Case ID: ga-app_210/html/0338-01.html
Source: Caselaw Access Project
Author: {"author": "McMurray, Presiding Judge.", "license": "Public Domain", "url": "https://static.case.law/"}
Date Created: 2024-08-24T03:29:51.129683

A93A1603.
    MILFORD v. WILSON.
    (436 SE2d 38)
   McMurray, Presiding Judge.

Plaintiff Wilson was injured when struck by a gutter which had partially dislodged and fallen from a commercial building. Plaintiff filed this negligence action against the owners of the building. The building was partially owned by defendant Milford (14 East Broughton Street) and by defendant Kantsiper (12 East Broughton Street). We granted Milford’s application in order to review the denial of his motion for summary judgment. Held'.

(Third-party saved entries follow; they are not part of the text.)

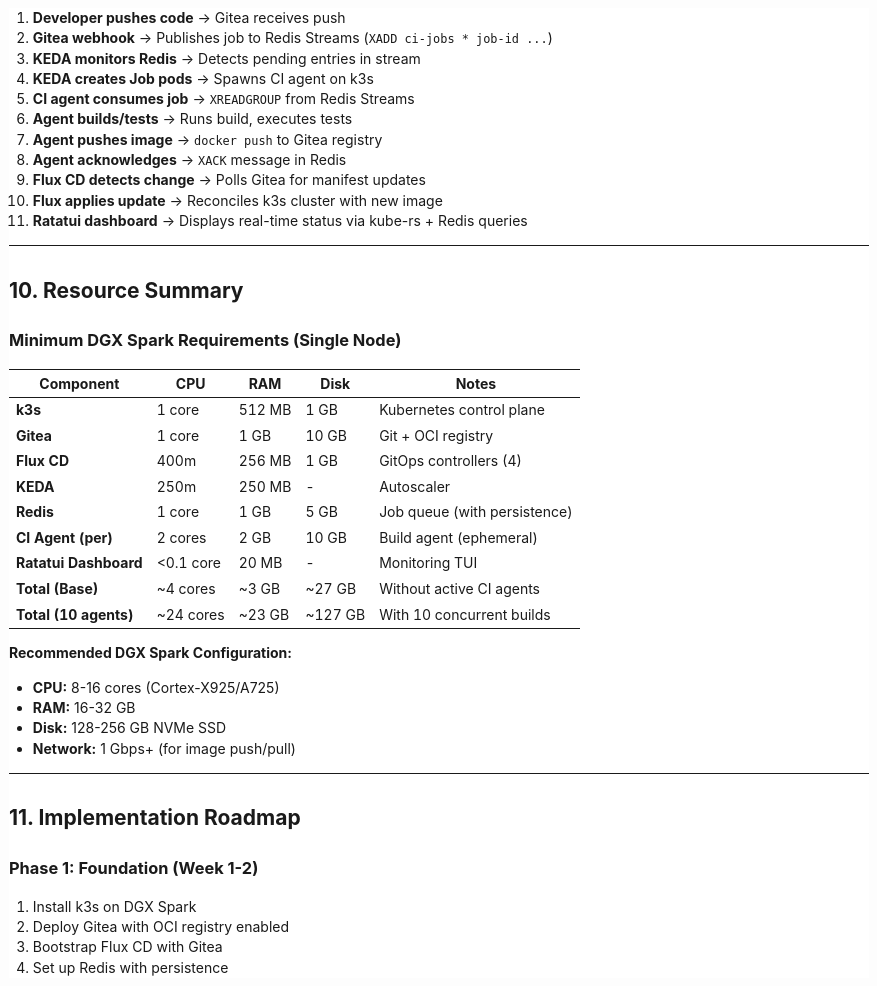 1. **Developer pushes code** → Gitea receives push
2. **Gitea webhook** → Publishes job to Redis Streams (`XADD ci-jobs * job-id ...`)
3. **KEDA monitors Redis** → Detects pending entries in stream
4. **KEDA creates Job pods** → Spawns CI agent on k3s
5. **CI agent consumes job** → `XREADGROUP` from Redis Streams
6. **Agent builds/tests** → Runs build, executes tests
7. **Agent pushes image** → `docker push` to Gitea registry
8. **Agent acknowledges** → `XACK` message in Redis
9. **Flux CD detects change** → Polls Gitea for manifest updates
10. **Flux applies update** → Reconciles k3s cluster with new image
11. **Ratatui dashboard** → Displays real-time status via kube-rs + Redis queries

---

## 10. Resource Summary

### Minimum DGX Spark Requirements (Single Node)

| Component | CPU | RAM | Disk | Notes |
|-----------|-----|-----|------|-------|
| **k3s** | 1 core | 512 MB | 1 GB | Kubernetes control plane |
| **Gitea** | 1 core | 1 GB | 10 GB | Git + OCI registry |
| **Flux CD** | 400m | 256 MB | 1 GB | GitOps controllers (4) |
| **KEDA** | 250m | 250 MB | - | Autoscaler |
| **Redis** | 1 core | 1 GB | 5 GB | Job queue (with persistence) |
| **CI Agent (per)** | 2 cores | 2 GB | 10 GB | Build agent (ephemeral) |
| **Ratatui Dashboard** | <0.1 core | 20 MB | - | Monitoring TUI |
| **Total (Base)** | ~4 cores | ~3 GB | ~27 GB | Without active CI agents |
| **Total (10 agents)** | ~24 cores | ~23 GB | ~127 GB | With 10 concurrent builds |

**Recommended DGX Spark Configuration:**
- **CPU:** 8-16 cores (Cortex-X925/A725)
- **RAM:** 16-32 GB
- **Disk:** 128-256 GB NVMe SSD
- **Network:** 1 Gbps+ (for image push/pull)

---

## 11. Implementation Roadmap

### Phase 1: Foundation (Week 1-2)
1. Install k3s on DGX Spark
2. Deploy Gitea with OCI registry enabled
3. Bootstrap Flux CD with Gitea
4. Set up Redis with persistence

There was no ownership in common of any portion of the building. The gutter in question predated either of defendants’ ownership of their respective portions of the building and was secured in part on either portion of the building. The endlap of the gutter located on 12 East Broughton Street dislodged causing a portion of the gutter to bend downward and strike plaintiff. The entire portion of the gutter which fell was attached to 12 East Broughton Street. Although there was some displacement of the gutter at 14 East Broughton Street, this was entirely caused by the collapse of the other end of the system. After the incident in question, the gutter continued to be supported by the endláp on 14 East Broughton Street and by a downspout located at the brick wall between the two sides of the building if not on the 12 East Broughton Street side of the property line.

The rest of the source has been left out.